Re: TABLESAMPLE patch is really in pretty sad shape - Mailing list pgsql-hackers

From Tom Lane
Subject Re: TABLESAMPLE patch is really in pretty sad shape
Date
Msg-id 12064.1436803249@sss.pgh.pa.us
Whole thread Raw
In response to Re: TABLESAMPLE patch is really in pretty sad shape  (Tom Lane <tgl@sss.pgh.pa.us>)
Responses Re: TABLESAMPLE patch is really in pretty sad shape
Re: TABLESAMPLE patch is really in pretty sad shape
List pgsql-hackers
I wrote:
> TBH, I think the right thing to do at this point is to revert the entire
> patch and send it back for ground-up rework.  I think the high-level
> design is wrong in many ways and I have about zero confidence in most
> of the code details as well.

> I'll send a separate message about high-level issues,

And here's that.  I do *not* claim that this is a complete list of design
issues with the patch, it's just things I happened to notice in the amount
of time I've spent so far (which is already way more than I wanted to
spend on TABLESAMPLE right now).


I'm not sure that we need an extensible sampling-method capability at all,
let alone that an API for that needs to be the primary focus of a patch.
Certainly the offered examples of extension modules aren't inspiring:
tsm_system_time is broken by design (more about that below) and nobody
would miss tsm_system_rows if it weren't there.  What is far more
important is to get sampling capability into indexscans, and designing
an API ahead of time seems like mostly a distraction from that.

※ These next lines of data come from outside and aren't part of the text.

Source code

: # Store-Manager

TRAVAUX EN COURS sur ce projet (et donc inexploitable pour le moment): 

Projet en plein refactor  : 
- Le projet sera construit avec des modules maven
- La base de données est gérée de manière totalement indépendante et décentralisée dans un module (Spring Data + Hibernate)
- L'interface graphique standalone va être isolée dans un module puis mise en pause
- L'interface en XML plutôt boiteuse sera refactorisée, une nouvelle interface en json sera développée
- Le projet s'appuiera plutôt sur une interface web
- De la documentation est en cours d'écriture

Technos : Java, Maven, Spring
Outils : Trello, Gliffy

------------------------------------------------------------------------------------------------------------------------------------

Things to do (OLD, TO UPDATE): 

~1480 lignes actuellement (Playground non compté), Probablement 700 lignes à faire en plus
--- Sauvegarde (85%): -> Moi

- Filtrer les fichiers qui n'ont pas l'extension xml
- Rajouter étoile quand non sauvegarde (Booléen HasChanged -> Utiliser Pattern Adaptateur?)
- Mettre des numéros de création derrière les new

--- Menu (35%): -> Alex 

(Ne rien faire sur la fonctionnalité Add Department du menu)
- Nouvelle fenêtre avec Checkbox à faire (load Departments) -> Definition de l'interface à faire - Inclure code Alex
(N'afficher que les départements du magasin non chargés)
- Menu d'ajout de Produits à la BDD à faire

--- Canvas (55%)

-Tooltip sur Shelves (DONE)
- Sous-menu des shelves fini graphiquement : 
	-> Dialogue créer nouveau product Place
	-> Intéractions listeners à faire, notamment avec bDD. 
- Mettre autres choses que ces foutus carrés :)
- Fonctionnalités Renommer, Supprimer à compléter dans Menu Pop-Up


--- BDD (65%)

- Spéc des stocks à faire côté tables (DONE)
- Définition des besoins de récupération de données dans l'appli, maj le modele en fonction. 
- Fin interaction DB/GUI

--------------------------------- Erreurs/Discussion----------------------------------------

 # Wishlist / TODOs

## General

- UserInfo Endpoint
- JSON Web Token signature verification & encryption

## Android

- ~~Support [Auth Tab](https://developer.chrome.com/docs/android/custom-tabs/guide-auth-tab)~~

I'd think seriously about tossing the entire executor-stage part of the
patch, creating a stateless (history-independent) sampling filter that
just accepts or rejects TIDs, and sticking calls to that into all the
table scan node types.  Once you had something like that working well
it might be worth considering whether to try to expose an API to
generalize it.  But even then it's not clear that we really need any
more options than true-Bernoulli and block-level sampling.

The IBM paper I linked to in the other thread mentions that their
optimizer will sometimes choose to do Bernoulli sampling even if SYSTEM
was requested.  Probably that happens when it decides to do a simple
indexscan, because then there's no advantage to trying to cluster the
sampled rows.  But in the case of a bitmap scan, you could very easily do
either true Bernoulli or block-level sampling simply by adjusting the
rules about which bits you keep or clear in the bitmap (given that you
apply the filter between collection of the index bitmap and accessing the
heap, which seems natural).  The only case where a special scan type
really seems to be needed is if you want block-level sampling, the query
would otherwise use a seqscan, *and* the sampling percentage is pretty low
--- if you'd be reading every second or third block anyway, you're likely
better off with a plain seqscan so that the kernel sees sequential access
and does prefetching.  The current API doesn't seem to make it possible to
switch between seqscan and read-only-selected-blocks based on the sampling
percentage, but I think that could be an interesting optimization.
(Another bet that's been missed is having the samplescan logic request
prefetching when it is doing selective block reads.  The current API can't
support that AFAICS, since there's no expectation that nextblock calls
could be done asynchronously from nexttuple calls.)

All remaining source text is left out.